Whilst the future of the 2020 tennis season remains unclear due to the Covid-19 Pandemic, organisers of the Madrid Open are not giving up hope of hosting their event this year.

 

Gerard Tsobanian, who is the CEO of Spain’s biggest tennis tournament, has set his sights on hosting the event during September ahead of the French Open. The clay-court grand slam has recently delayed their event until later this year in a move that caught some off guard. Should play resume later this year, it is possible that players will play two grand slam tournaments within five weeks. The US Open concludes a week before the French Open is set to begin. Tsobanian has outlined September 14-20 as a potential time slot to host the event.

“That date is the best, yes, but we cannot go ahead and give a date as Roland Garros did. Currently you cannot establish a fixed calendar, it is difficult.” He told L’Equipe.
“If it is to change it in two or three weeks because the situation does not begin to improve It would not be a serious thing. Now we have to watch how the pandemic evolves and, in case there is an improvement, then we can make serious forecasts that guarantee the dispute of an event.”

At present both the ATP and WTA tours have been suspended until June 8th, but it is likely to be extended into the summer. The Wimbledon Championships are on the verge of cancelling their event for the first time since 1945 due to the pandemic. Meaning that the grass season will be wiped off the calendar this year.

Should the Pandemic slow by the summer and play resumes, there are still concerns about the potential date of the Madrid Open. Sandwiched between two grand slam tournaments, there are concerns as to if top players would skip the tournament in order to focus on the majors. Although Tsobanian is optimistic about this scenario.

“I think the tennis players would accept it given the urgency and complexity of what remains to be played.” He said.
“Not all tennis players reach the final of the Us Open, some fall in the first week or at the beginning of the second, which gives time for Prepare to play Madrid on clay. The finalists of the US Open would be the only ones to feel the change, but that is a lesser evil compared to the joy of playing again.”

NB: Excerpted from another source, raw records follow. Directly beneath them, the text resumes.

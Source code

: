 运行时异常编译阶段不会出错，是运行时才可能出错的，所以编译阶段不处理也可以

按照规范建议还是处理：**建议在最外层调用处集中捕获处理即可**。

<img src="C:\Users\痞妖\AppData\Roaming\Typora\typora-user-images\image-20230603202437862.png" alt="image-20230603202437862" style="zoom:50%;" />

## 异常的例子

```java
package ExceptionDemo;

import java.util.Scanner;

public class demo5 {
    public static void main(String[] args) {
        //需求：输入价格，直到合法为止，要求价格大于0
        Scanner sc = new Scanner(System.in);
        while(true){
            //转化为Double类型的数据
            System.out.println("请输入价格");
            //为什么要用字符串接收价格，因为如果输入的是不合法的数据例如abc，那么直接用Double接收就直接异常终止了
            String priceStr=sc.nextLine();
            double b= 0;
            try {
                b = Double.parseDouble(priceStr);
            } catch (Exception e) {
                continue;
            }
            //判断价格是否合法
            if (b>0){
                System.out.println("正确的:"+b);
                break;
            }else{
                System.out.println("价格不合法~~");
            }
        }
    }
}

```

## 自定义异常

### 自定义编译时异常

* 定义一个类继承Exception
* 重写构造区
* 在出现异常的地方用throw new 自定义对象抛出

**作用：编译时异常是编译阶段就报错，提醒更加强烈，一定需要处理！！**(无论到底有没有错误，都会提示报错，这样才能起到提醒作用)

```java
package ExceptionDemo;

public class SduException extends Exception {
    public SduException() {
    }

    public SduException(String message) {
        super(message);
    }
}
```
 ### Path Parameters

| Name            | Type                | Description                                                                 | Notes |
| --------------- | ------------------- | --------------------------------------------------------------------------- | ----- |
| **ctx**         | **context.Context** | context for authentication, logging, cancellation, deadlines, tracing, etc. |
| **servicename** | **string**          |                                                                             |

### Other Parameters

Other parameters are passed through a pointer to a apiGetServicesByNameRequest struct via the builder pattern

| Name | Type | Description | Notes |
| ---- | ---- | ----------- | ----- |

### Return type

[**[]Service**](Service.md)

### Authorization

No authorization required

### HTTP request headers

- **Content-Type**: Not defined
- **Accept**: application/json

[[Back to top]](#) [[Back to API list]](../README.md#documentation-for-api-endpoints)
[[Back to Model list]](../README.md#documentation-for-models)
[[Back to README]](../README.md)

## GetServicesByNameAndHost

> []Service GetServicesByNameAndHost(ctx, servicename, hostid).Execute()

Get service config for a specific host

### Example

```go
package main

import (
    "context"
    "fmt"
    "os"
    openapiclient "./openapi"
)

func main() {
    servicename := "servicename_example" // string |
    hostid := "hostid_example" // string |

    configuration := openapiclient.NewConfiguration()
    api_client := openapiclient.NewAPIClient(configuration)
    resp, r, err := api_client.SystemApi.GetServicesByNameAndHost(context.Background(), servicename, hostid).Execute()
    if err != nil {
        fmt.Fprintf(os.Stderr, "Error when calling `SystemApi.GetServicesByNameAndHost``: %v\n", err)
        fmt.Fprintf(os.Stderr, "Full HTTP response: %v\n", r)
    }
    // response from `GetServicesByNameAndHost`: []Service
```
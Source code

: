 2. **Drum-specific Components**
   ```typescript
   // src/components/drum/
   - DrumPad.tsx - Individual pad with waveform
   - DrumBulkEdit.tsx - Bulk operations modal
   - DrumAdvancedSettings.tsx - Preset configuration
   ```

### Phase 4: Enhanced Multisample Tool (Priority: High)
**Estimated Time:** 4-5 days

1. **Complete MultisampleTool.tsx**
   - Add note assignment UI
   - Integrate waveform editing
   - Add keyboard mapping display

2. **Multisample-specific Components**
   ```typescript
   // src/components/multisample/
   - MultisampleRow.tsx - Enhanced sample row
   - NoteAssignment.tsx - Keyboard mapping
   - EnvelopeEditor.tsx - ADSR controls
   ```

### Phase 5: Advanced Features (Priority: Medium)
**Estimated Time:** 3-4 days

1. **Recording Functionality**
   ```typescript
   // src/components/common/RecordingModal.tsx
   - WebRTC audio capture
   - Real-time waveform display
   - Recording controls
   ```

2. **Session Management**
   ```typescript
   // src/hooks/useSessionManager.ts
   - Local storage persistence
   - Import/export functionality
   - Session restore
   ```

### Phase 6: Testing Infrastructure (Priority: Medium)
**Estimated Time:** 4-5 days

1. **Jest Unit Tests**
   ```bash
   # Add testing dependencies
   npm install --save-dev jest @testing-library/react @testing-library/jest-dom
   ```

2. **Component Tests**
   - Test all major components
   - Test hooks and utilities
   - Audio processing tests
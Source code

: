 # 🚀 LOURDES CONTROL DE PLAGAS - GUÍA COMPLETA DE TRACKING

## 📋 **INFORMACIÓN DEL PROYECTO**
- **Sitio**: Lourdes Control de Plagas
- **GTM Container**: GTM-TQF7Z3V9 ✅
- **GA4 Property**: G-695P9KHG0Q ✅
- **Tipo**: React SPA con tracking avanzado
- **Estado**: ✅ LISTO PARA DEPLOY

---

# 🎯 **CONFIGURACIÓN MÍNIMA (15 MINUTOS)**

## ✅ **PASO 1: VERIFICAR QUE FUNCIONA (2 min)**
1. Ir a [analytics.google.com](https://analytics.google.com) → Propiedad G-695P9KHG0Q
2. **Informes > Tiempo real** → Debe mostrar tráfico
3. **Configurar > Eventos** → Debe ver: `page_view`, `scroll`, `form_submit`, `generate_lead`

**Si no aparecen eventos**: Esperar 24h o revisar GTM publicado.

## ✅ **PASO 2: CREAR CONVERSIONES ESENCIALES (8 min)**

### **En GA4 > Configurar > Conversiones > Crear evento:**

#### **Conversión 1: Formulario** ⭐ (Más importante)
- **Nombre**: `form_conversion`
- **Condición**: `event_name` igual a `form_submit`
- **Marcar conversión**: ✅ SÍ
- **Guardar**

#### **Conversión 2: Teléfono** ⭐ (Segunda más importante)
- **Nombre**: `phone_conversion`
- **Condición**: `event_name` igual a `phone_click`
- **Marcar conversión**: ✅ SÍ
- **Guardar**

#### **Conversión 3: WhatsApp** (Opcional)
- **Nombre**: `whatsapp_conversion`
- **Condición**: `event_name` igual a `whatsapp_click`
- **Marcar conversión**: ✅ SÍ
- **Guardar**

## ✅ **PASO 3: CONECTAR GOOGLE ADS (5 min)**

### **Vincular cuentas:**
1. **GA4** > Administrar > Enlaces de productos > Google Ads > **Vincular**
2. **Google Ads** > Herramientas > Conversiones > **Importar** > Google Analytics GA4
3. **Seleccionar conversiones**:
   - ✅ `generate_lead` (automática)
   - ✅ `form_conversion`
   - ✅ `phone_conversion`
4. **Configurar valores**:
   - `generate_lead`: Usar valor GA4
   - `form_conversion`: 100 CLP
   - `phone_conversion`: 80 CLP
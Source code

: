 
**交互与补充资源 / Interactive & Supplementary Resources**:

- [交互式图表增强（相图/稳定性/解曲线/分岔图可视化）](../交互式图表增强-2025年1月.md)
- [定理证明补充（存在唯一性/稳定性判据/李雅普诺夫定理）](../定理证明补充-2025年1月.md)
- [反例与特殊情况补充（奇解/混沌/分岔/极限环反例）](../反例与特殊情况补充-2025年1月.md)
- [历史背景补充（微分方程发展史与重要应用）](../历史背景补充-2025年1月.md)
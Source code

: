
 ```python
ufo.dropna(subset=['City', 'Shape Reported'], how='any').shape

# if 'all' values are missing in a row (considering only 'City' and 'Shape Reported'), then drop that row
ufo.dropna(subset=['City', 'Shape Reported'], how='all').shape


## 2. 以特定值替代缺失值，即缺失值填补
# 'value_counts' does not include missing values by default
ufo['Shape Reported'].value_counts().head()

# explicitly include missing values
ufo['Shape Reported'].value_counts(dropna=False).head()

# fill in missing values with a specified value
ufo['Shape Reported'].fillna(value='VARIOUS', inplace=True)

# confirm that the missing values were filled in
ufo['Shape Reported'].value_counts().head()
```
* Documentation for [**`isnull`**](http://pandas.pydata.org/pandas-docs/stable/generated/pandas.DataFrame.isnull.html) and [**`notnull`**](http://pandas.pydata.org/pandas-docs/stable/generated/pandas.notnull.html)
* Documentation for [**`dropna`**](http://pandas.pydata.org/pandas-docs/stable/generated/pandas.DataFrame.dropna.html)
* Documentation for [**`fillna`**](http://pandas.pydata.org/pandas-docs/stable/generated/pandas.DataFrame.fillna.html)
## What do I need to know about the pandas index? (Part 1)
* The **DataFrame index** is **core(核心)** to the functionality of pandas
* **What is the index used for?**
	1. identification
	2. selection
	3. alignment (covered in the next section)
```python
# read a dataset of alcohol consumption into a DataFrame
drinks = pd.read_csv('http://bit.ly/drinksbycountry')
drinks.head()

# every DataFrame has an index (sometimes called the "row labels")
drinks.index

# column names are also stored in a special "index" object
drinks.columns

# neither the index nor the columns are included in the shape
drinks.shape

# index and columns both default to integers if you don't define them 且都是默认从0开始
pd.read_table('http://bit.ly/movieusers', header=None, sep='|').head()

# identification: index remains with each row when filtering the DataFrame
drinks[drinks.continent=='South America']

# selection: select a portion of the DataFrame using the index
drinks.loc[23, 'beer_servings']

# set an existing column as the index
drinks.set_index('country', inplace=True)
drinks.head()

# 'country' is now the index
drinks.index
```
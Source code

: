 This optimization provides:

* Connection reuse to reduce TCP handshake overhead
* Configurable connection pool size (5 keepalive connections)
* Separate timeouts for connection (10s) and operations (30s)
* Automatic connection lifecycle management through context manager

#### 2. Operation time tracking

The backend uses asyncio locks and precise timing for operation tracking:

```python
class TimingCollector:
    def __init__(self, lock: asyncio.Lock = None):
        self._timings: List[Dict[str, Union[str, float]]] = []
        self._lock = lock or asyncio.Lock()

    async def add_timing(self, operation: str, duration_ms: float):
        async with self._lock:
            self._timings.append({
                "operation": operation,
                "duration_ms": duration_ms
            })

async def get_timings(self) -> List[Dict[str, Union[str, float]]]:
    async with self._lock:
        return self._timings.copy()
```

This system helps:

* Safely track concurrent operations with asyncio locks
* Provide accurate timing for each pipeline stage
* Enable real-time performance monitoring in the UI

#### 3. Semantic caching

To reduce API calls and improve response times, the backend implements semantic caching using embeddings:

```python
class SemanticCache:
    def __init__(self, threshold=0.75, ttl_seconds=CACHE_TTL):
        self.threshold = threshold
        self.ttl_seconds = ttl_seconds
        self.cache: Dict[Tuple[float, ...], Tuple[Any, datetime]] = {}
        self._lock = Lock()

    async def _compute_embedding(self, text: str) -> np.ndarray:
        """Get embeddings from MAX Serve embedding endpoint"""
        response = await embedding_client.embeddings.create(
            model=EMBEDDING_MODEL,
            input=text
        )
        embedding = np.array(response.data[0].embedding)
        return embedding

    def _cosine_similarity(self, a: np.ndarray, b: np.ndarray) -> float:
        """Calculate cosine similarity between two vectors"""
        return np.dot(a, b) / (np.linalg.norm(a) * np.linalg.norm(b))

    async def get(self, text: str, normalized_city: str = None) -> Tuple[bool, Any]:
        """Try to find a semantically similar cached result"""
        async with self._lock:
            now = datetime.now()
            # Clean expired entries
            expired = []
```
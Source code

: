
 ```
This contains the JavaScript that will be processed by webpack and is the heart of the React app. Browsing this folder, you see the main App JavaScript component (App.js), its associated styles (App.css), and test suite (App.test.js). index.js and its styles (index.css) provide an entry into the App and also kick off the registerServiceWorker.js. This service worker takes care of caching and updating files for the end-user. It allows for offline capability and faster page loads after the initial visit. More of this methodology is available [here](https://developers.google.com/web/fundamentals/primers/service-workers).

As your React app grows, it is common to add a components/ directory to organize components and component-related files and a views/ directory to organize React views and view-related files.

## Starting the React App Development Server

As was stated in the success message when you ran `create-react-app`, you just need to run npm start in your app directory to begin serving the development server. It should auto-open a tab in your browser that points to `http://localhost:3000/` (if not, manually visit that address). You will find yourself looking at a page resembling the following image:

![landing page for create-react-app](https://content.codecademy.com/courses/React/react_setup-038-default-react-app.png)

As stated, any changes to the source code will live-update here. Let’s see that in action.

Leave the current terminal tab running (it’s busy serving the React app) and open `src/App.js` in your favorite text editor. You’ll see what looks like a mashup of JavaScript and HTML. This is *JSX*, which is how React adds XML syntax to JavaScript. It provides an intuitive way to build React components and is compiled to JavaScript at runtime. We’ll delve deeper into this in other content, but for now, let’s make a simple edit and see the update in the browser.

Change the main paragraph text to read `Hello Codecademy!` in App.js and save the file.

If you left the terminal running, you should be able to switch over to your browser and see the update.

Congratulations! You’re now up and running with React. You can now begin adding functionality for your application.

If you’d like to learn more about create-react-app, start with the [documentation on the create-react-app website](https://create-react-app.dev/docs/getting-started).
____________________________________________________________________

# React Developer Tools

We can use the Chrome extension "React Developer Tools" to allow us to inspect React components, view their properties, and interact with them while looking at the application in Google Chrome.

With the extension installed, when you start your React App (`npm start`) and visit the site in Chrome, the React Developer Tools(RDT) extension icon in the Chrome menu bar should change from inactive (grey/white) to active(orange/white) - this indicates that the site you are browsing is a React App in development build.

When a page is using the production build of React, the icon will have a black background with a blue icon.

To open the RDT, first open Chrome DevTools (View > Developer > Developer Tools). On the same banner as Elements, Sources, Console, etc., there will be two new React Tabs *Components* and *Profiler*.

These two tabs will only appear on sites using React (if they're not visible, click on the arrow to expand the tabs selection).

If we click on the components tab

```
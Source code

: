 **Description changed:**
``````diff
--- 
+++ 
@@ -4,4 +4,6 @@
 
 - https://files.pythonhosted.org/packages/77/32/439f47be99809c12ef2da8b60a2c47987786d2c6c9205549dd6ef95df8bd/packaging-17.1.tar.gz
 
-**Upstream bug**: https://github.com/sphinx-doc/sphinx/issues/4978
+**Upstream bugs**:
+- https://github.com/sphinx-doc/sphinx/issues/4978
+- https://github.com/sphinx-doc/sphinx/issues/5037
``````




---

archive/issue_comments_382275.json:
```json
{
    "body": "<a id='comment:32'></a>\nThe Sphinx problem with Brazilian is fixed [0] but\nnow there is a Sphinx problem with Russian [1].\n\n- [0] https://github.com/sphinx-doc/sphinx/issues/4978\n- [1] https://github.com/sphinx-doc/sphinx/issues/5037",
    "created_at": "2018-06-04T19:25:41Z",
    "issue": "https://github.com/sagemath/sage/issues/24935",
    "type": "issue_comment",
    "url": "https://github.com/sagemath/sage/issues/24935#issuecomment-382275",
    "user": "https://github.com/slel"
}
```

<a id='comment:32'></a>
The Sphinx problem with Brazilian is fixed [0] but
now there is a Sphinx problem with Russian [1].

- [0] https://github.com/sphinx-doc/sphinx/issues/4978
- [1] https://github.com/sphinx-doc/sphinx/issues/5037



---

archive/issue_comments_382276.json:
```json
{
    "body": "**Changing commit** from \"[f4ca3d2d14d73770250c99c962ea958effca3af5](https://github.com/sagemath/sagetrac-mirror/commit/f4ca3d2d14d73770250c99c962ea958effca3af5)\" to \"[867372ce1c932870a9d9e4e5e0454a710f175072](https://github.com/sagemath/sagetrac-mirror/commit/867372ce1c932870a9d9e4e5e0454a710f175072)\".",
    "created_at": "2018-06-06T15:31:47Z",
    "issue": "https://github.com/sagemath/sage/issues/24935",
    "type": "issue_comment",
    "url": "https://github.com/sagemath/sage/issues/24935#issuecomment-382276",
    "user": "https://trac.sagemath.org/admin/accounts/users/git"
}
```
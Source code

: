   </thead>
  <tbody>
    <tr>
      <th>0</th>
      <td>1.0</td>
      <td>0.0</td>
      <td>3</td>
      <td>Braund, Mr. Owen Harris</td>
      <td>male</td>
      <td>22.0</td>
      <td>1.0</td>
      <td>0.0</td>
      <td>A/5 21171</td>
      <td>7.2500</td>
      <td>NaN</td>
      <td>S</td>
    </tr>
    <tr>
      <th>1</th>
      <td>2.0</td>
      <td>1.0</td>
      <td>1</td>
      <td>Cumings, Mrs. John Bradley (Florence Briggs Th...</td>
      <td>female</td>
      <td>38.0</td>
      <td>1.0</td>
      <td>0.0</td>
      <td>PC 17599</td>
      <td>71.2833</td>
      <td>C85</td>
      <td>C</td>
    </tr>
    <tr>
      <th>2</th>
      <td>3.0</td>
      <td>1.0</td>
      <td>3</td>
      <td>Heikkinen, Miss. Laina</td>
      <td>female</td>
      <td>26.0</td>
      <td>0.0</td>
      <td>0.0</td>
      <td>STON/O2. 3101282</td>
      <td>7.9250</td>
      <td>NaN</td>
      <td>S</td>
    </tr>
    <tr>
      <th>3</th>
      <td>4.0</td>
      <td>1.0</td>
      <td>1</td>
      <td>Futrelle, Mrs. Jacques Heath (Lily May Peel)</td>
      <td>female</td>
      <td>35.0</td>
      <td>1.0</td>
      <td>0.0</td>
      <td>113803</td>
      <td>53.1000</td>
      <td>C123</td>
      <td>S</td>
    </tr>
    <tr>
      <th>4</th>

Both the ATP and WTA have expressed their desire to get the sport going again before 2021, but things are very much still up in the air. On Tuesday the John Hopkins University estimated that there have been 800,000 cases of Covid-19 worldwide with 37,500 deaths. It is currently unclear as to how or when the virus will be under control.

“As a member of the Board of Directors of the ATP and WTA tournaments I am in constant discussion with the players, with all the tournament directors and the leaders of the two circuits to see a little what the ideas are. There are many options and variables, but the more the weeks go by, the more the possible options fall. Whatever happens, the tennis year of 2020 will be severely damaged.” Tsobanian concluded.

The Madrid Open is currently categorized as a Masters 1000 event on the men’s tour and as a Premier Mandatory for the women.